### Records for the task:
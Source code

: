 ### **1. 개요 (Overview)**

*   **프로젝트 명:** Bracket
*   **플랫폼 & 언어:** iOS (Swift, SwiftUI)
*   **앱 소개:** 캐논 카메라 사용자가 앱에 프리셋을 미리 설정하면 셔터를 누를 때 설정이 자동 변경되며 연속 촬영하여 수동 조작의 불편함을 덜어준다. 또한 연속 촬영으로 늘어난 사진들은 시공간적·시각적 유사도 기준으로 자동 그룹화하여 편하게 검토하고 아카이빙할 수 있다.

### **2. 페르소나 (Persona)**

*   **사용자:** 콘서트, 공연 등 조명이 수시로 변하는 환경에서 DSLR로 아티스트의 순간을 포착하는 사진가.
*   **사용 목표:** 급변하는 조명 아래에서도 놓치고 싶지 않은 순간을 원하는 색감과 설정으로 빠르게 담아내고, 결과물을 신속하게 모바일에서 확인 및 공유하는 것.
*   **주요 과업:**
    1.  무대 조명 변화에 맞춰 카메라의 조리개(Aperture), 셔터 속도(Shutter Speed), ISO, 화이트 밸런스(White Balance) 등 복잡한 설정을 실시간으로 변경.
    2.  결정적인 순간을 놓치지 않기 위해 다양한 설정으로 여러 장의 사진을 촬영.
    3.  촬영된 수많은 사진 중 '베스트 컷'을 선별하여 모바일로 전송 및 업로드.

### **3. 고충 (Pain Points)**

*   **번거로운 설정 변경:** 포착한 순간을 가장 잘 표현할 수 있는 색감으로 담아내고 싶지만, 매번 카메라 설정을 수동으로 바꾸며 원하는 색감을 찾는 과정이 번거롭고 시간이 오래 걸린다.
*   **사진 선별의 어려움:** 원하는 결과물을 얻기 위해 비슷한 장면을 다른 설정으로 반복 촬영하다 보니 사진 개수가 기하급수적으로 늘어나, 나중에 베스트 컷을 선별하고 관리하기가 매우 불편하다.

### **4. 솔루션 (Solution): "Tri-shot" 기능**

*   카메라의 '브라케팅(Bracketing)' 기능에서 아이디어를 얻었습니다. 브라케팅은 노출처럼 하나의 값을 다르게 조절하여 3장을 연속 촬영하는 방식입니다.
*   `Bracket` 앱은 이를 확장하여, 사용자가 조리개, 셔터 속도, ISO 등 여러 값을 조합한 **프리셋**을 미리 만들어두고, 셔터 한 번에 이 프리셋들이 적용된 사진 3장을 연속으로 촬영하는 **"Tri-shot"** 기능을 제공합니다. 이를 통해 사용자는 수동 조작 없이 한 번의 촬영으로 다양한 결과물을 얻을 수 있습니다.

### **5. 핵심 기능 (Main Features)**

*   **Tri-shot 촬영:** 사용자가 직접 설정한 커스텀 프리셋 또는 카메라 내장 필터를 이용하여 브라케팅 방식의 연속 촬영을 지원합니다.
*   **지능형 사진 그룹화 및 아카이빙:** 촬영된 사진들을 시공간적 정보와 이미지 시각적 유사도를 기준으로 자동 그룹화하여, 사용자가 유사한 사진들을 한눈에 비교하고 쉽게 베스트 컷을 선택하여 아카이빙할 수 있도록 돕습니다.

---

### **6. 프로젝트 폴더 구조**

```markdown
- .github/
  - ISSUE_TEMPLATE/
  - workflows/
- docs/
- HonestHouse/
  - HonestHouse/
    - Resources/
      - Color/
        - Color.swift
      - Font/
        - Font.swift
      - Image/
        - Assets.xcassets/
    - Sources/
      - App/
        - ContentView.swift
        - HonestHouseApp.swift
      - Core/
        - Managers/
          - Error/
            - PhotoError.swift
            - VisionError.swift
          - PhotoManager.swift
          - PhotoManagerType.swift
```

### What you will do:
Output the listing above word for word.

### Answer box:
Source code

: ### **1. 개요 (Overview)**

*   **프로젝트 명:** Bracket
*   **플랫폼 & 언어:** iOS (Swift, SwiftUI)
*   **앱 소개:** 캐논 카메라 사용자가 앱에 프리셋을 미리 설정하면 셔터를 누를 때 설정이 자동 변경되며 연속 촬영하여 수동 조작의 불편함을 덜어준다. 또한 연속 촬영으로 늘어난 사진들은 시공간적·시각적 유사도 기준으로 자동 그룹화하여 편하게 검토하고 아카이빙할 수 있다.

### **2. 페르소나 (Persona)**

*   **사용자:** 콘서트, 공연 등 조명이 수시로 변하는 환경에서 DSLR로 아티스트의 순간을 포착하는 사진가.
*   **사용 목표:** 급변하는 조명 아래에서도 놓치고 싶지 않은 순간을 원하는 색감과 설정으로 빠르게 담아내고, 결과물을 신속하게 모바일에서 확인 및 공유하는 것.
*   **주요 과업:**
    1.  무대 조명 변화에 맞춰 카메라의 조리개(Aperture), 셔터 속도(Shutter Speed), ISO, 화이트 밸런스(White Balance) 등 복잡한 설정을 실시간으로 변경.
    2.  결정적인 순간을 놓치지 않기 위해 다양한 설정으로 여러 장의 사진을 촬영.
    3.  촬영된 수많은 사진 중 '베스트 컷'을 선별하여 모바일로 전송 및 업로드.

### **3. 고충 (Pain Points)**

*   **번거로운 설정 변경:** 포착한 순간을 가장 잘 표현할 수 있는 색감으로 담아내고 싶지만, 매번 카메라 설정을 수동으로 바꾸며 원하는 색감을 찾는 과정이 번거롭고 시간이 오래 걸린다.
*   **사진 선별의 어려움:** 원하는 결과물을 얻기 위해 비슷한 장면을 다른 설정으로 반복 촬영하다 보니 사진 개수가 기하급수적으로 늘어나, 나중에 베스트 컷을 선별하고 관리하기가 매우 불편하다.

### **4. 솔루션 (Solution): "Tri-shot" 기능**

*   카메라의 '브라케팅(Bracketing)' 기능에서 아이디어를 얻었습니다. 브라케팅은 노출처럼 하나의 값을 다르게 조절하여 3장을 연속 촬영하는 방식입니다.
*   `Bracket` 앱은 이를 확장하여, 사용자가 조리개, 셔터 속도, ISO 등 여러 값을 조합한 **프리셋**을 미리 만들어두고, 셔터 한 번에 이 프리셋들이 적용된 사진 3장을 연속으로 촬영하는 **"Tri-shot"** 기능을 제공합니다. 이를 통해 사용자는 수동 조작 없이 한 번의 촬영으로 다양한 결과물을 얻을 수 있습니다.

### **5. 핵심 기능 (Main Features)**

*   **Tri-shot 촬영:** 사용자가 직접 설정한 커스텀 프리셋 또는 카메라 내장 필터를 이용하여 브라케팅 방식의 연속 촬영을 지원합니다.
*   **지능형 사진 그룹화 및 아카이빙:** 촬영된 사진들을 시공간적 정보와 이미지 시각적 유사도를 기준으로 자동 그룹화하여, 사용자가 유사한 사진들을 한눈에 비교하고 쉽게 베스트 컷을 선택하여 아카이빙할 수 있도록 돕습니다.

---

### **6. 프로젝트 폴더 구조**

```markdown
- .github/
  - ISSUE_TEMPLATE/
  - workflows/
- docs/
- HonestHouse/
  - HonestHouse/
    - Resources/
      - Color/
        - Color.swift
      - Font/
        - Font.swift
      - Image/
        - Assets.xcassets/
    - Sources/
      - App/
        - ContentView.swift
        - HonestHouseApp.swift
      - Core/
        - Managers/
          - Error/
            - PhotoError.swift
            - VisionError.swift
          - PhotoManager.swift
          - PhotoManagerType.swift
```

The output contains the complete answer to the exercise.